• [HOW TO COMPLETE THIS TASK]
Search the data below, and report every line in which "käyttäen" occurs.
STORED DATA section start
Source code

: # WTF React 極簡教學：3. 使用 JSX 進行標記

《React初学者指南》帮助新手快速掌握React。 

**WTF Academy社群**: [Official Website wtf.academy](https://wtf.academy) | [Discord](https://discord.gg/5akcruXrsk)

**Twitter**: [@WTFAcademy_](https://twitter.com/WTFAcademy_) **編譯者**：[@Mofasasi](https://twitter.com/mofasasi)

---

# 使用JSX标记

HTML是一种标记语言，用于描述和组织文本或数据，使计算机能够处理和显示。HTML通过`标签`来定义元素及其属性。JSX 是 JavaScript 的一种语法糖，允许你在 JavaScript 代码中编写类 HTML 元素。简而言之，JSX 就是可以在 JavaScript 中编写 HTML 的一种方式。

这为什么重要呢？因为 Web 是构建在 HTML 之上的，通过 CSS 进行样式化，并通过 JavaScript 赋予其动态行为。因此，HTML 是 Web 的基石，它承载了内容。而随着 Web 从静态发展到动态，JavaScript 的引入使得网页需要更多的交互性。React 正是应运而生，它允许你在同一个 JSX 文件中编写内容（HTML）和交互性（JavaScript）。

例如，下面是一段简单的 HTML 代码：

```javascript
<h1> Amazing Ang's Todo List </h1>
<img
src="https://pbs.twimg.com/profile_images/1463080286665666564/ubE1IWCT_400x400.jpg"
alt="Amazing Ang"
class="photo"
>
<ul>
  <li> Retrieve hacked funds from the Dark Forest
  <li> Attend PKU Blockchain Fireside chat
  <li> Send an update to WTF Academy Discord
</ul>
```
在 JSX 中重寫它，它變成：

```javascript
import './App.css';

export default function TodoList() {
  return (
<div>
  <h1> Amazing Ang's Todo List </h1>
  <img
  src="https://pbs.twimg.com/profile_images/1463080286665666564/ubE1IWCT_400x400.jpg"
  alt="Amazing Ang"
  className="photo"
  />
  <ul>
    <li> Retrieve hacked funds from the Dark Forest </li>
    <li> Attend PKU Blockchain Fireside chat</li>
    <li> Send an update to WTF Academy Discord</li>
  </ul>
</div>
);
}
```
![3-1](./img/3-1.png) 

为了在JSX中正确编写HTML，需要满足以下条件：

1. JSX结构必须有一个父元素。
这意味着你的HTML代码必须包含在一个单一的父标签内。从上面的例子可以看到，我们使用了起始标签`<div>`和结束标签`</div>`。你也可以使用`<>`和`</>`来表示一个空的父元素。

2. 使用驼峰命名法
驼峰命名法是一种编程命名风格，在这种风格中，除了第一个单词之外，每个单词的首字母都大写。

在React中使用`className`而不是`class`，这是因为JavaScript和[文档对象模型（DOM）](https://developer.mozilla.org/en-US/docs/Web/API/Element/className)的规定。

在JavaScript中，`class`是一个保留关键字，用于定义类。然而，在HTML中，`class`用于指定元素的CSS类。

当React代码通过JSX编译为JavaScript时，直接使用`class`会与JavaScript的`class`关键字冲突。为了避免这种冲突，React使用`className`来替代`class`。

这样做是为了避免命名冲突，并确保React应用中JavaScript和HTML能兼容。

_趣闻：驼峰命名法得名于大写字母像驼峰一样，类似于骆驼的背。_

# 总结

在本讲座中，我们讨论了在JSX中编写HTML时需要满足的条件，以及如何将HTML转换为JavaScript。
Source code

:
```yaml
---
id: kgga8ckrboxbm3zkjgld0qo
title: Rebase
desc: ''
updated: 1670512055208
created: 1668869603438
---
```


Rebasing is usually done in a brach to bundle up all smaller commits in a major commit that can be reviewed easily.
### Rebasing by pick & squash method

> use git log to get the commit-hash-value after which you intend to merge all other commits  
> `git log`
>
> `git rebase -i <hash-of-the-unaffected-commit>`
STORED DATA section end
STORED DATA section start
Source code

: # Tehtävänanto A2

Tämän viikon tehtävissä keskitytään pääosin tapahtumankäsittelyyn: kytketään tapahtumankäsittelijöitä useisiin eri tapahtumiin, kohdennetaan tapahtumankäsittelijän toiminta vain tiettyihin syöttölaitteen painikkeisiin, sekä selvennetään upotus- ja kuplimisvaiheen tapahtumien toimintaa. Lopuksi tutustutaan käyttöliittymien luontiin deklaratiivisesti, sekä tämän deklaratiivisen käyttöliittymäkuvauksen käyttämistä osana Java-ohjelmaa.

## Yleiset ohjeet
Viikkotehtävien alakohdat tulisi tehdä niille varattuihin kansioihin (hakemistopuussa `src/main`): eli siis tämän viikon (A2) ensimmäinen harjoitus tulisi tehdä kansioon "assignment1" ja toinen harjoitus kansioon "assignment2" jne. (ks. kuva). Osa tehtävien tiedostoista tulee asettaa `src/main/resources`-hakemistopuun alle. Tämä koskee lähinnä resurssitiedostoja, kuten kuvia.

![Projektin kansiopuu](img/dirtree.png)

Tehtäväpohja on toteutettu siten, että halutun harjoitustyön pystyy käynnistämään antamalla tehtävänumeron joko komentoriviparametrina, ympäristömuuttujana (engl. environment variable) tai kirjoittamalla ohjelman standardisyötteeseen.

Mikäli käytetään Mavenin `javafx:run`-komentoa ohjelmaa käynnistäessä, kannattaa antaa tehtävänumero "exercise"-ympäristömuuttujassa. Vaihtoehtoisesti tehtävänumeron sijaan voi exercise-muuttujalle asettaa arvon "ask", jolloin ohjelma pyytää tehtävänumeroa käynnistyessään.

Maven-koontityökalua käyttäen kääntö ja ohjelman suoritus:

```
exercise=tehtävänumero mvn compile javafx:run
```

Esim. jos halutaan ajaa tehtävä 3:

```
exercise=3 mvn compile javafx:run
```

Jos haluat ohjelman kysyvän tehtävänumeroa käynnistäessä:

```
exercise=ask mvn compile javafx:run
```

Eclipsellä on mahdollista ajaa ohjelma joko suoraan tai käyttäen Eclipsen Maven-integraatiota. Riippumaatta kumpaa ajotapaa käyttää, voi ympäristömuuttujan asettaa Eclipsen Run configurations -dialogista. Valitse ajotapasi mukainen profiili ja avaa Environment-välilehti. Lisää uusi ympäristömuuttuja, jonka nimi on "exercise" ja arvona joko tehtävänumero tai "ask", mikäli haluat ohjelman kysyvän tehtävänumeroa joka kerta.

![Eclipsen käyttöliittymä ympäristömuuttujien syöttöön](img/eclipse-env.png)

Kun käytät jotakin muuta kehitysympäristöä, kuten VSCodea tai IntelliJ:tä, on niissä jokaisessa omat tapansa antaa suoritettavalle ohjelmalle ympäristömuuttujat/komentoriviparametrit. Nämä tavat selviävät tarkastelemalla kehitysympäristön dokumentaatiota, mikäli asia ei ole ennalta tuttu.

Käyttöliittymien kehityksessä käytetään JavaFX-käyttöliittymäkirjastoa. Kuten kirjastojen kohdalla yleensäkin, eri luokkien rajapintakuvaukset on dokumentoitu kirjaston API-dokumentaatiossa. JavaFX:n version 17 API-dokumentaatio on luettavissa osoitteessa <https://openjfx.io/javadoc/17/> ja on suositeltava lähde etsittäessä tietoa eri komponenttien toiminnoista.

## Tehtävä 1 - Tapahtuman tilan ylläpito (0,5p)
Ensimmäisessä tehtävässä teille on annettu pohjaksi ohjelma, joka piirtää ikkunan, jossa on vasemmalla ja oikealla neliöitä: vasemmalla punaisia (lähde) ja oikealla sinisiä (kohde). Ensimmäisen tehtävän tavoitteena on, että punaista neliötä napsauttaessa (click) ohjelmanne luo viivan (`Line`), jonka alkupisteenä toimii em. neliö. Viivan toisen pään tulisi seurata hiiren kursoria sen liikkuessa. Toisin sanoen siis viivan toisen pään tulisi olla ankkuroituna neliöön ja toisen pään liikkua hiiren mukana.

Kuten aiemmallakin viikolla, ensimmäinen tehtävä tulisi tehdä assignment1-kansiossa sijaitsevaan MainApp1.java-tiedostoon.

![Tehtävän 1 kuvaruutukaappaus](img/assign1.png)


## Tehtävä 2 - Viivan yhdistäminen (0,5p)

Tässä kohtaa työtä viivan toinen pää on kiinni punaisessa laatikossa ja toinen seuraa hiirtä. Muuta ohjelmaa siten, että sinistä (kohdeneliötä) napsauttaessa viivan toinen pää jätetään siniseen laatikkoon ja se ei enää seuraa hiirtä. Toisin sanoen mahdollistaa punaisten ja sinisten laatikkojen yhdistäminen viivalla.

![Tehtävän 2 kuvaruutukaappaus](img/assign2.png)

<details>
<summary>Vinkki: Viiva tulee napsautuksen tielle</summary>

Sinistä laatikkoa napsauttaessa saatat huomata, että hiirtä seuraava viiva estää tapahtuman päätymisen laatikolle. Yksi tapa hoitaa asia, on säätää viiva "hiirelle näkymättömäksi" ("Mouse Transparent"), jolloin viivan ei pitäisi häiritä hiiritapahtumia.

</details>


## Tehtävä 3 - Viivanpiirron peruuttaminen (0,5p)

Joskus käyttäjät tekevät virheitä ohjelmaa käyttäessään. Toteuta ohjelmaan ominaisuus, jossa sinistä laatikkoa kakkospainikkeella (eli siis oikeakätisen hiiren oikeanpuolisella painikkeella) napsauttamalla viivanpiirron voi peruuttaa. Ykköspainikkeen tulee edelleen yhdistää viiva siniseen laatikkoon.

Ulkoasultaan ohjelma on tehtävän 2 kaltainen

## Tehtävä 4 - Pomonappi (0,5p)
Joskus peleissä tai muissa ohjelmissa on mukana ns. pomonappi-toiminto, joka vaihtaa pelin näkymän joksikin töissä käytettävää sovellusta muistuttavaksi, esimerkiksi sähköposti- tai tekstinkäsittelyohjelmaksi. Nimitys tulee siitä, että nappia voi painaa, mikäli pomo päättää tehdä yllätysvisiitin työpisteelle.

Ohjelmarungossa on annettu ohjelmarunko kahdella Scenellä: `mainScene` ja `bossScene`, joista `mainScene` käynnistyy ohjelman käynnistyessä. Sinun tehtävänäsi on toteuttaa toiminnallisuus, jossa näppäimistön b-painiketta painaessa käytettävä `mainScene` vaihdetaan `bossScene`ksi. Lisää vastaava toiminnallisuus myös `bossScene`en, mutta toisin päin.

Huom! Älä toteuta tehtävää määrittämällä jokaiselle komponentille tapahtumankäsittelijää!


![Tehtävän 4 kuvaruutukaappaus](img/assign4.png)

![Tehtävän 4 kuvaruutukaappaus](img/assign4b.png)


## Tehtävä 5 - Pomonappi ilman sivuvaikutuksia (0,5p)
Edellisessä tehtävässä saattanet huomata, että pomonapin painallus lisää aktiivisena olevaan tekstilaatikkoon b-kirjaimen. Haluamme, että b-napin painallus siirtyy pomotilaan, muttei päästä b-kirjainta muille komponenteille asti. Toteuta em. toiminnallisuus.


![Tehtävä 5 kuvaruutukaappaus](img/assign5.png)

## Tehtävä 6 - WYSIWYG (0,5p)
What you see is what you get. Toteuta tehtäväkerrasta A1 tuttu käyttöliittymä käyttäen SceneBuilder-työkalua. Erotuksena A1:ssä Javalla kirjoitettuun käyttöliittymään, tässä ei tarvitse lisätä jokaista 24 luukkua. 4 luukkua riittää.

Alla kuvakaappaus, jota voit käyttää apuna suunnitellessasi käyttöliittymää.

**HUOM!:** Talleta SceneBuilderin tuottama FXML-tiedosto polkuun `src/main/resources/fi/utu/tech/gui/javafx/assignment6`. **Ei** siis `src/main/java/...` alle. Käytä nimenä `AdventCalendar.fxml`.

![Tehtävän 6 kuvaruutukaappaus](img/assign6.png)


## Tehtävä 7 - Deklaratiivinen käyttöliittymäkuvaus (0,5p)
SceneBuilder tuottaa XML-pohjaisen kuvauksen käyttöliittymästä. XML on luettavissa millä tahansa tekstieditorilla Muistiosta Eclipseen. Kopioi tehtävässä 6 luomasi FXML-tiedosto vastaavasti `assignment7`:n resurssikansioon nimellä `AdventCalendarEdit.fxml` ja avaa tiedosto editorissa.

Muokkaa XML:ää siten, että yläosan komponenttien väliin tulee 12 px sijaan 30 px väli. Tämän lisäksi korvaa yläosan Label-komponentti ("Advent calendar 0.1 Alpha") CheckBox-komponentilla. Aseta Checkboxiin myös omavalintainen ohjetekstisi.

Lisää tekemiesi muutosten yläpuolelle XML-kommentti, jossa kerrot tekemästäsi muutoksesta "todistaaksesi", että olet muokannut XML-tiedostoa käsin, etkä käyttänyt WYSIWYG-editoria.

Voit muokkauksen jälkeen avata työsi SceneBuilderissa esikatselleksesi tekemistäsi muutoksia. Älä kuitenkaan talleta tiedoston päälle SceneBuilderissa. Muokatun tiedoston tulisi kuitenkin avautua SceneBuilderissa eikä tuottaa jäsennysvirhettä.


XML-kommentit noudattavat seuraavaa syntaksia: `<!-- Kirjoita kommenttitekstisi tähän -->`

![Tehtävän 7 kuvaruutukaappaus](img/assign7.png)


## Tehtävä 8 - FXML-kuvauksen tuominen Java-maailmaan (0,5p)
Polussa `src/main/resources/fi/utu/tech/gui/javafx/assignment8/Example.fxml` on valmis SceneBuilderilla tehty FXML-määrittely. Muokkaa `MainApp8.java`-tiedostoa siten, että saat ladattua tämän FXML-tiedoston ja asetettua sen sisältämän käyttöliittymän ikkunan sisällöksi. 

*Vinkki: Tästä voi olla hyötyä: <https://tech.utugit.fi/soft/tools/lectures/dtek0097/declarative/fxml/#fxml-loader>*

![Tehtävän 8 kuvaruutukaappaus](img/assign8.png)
STORED DATA section end
STORED DATA section start
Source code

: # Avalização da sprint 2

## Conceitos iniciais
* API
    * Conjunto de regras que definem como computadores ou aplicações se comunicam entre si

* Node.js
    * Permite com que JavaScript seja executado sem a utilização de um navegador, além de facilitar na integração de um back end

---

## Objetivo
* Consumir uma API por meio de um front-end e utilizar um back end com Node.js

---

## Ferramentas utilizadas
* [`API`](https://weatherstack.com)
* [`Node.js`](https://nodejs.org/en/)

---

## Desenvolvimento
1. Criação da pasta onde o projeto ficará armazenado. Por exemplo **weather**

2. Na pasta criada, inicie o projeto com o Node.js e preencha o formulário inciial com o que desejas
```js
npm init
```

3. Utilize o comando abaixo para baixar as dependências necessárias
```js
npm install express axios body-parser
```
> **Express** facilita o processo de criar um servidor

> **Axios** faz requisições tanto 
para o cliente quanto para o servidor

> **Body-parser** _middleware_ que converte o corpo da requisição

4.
STORED DATA section end
• [PROBLEM SOLUTION]
Maven-koontityökalua käyttäen kääntö ja ohjelman suoritus:
Eclipsellä on mahdollista ajaa ohjelma joko suoraan tai käyttäen Eclipsen Maven-integraatiota. Riippumaatta kumpaa ajotapaa käyttää, voi ympäristömuuttujan asettaa Eclipsen Run configurations -dialogista. Valitse ajotapasi mukainen profiili ja avaa Environment-välilehti. Lisää uusi ympäristömuuttuja, jonka nimi on "exercise" ja arvona joko tehtävänumero tai "ask", mikäli haluat ohjelman kysyvän tehtävänumeroa joka kerta.
What you see is what you get. Toteuta tehtäväkerrasta A1 tuttu käyttöliittymä käyttäen SceneBuilder-työkalua. Erotuksena A1:ssä Javalla kirjoitettuun käyttöliittymään, tässä ei tarvitse lisätä jokaista 24 luukkua. 4 luukkua riittää.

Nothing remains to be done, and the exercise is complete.